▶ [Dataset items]
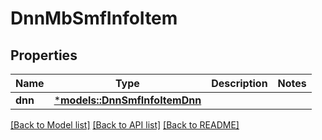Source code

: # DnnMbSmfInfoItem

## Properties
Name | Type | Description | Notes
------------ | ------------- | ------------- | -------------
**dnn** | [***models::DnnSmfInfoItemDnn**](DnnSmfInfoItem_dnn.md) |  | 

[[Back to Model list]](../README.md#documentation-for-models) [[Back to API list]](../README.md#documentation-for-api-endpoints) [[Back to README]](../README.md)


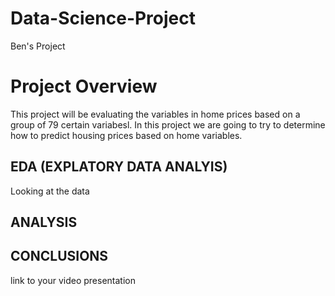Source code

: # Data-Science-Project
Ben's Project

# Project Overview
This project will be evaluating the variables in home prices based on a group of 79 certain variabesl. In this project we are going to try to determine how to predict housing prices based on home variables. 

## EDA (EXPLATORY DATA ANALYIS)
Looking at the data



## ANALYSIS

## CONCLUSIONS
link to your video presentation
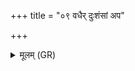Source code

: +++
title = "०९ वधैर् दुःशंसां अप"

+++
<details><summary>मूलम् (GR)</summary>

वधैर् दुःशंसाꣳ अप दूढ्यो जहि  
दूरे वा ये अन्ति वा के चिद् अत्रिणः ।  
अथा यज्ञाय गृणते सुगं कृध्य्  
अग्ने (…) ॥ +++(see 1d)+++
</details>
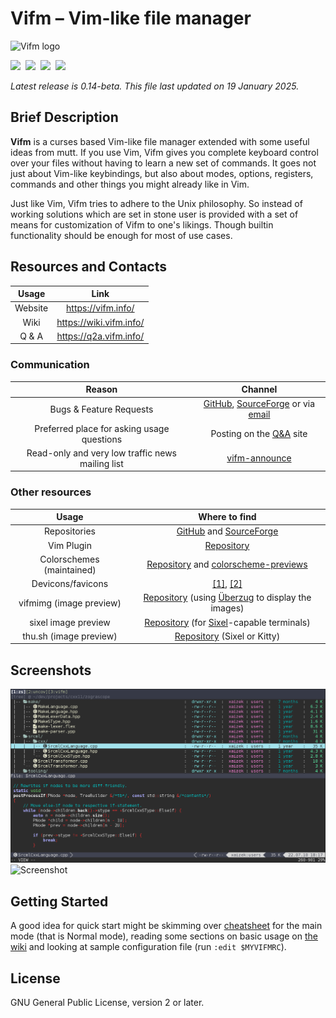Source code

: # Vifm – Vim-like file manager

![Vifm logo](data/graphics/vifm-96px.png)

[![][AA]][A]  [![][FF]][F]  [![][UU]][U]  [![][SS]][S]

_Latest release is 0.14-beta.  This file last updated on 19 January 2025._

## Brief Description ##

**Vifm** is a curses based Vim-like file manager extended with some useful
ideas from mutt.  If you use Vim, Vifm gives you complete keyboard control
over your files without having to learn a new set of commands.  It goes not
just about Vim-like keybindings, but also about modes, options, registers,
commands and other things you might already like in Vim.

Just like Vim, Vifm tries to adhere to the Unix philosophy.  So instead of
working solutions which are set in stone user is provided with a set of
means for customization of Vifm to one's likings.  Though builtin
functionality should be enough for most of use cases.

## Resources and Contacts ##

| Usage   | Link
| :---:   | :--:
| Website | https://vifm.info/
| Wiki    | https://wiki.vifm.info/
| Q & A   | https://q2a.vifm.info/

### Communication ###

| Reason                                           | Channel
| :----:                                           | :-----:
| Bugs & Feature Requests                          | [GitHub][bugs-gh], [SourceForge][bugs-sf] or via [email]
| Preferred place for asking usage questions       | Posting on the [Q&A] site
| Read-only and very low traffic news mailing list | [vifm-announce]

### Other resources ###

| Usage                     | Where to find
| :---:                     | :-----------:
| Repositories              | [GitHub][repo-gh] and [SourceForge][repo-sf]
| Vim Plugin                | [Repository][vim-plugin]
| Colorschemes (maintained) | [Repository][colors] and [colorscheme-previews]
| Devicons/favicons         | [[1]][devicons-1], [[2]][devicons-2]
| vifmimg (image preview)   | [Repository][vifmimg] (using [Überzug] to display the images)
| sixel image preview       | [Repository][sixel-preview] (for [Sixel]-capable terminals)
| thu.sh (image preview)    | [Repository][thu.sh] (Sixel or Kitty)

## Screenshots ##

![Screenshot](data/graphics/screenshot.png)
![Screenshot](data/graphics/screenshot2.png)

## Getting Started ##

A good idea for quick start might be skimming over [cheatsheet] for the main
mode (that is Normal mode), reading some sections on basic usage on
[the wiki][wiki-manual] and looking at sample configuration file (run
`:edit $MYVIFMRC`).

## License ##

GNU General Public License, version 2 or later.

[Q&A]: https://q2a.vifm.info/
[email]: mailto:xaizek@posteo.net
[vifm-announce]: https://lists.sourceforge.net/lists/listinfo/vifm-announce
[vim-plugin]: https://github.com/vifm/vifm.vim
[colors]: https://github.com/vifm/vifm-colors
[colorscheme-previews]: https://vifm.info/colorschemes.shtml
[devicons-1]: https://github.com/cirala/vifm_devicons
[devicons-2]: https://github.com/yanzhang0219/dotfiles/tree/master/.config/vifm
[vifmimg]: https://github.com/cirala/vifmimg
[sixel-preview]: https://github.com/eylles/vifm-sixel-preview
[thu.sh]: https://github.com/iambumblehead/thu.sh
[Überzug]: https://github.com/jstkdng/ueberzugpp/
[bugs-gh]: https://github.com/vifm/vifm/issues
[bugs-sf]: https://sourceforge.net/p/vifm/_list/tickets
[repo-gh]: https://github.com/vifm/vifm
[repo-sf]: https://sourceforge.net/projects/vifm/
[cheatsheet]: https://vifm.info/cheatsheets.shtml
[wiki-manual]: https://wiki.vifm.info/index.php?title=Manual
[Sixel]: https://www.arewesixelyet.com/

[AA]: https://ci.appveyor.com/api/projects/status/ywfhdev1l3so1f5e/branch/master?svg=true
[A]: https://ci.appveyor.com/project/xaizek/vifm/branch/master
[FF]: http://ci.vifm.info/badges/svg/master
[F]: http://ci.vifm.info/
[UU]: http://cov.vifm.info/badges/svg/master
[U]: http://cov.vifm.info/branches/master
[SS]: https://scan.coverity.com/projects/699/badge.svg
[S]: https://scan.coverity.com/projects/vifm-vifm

▶ [What the task asks] An exact copy of the lines above, from the first through the line that holds "## ANALYSIS", is what is needed; leave the pictures out.

▶ [Answer box]
Source code

: # DnnMbSmfInfoItem

## Properties
Name | Type | Description | Notes
------------ | ------------- | ------------- | -------------
**dnn** | [***models::DnnSmfInfoItemDnn**](DnnSmfInfoItem_dnn.md) |  | 

[[Back to Model list]](../README.md#documentation-for-models) [[Back to API list]](../README.md#documentation-for-api-endpoints) [[Back to README]](../README.md)


Source code

: # Data-Science-Project
Ben's Project

# Project Overview
This project will be evaluating the variables in home prices based on a group of 79 certain variabesl. In this project we are going to try to determine how to predict housing prices based on home variables. 

## EDA (EXPLATORY DATA ANALYIS)
Looking at the data



## ANALYSIS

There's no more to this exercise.